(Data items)
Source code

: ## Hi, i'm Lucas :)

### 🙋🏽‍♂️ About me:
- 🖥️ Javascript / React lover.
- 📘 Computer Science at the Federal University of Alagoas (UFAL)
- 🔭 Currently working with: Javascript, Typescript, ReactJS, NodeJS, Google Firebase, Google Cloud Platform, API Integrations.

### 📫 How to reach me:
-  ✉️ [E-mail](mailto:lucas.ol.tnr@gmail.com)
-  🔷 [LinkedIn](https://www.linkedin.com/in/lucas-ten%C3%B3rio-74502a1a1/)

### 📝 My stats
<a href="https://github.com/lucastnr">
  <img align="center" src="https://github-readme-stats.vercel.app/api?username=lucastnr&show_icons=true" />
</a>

--- INSTRUCTIONS TO FOLLOW ---
None of the records may be skipped; each is to be repeated exactly.

--- TASK SOLUTION ---
Source code

: ## Hi, i'm Lucas :)

### 🙋🏽‍♂️ About me:
- 🖥️ Javascript / React lover.
- 📘 Computer Science at the Federal University of Alagoas (UFAL)
- 🔭 Currently working with: Javascript, Typescript, ReactJS, NodeJS, Google Firebase, Google Cloud Platform, API Integrations.

### 📫 How to reach me:
-  ✉️ [E-mail](mailto:lucas.ol.tnr@gmail.com)
-  🔷 [LinkedIn](https://www.linkedin.com/in/lucas-ten%C3%B3rio-74502a1a1/)

### 📝 My stats
<a href="https://github.com/lucastnr">
  <img align="center" src="https://github-readme-stats.vercel.app/api?username=lucastnr&show_icons=true" />
</a>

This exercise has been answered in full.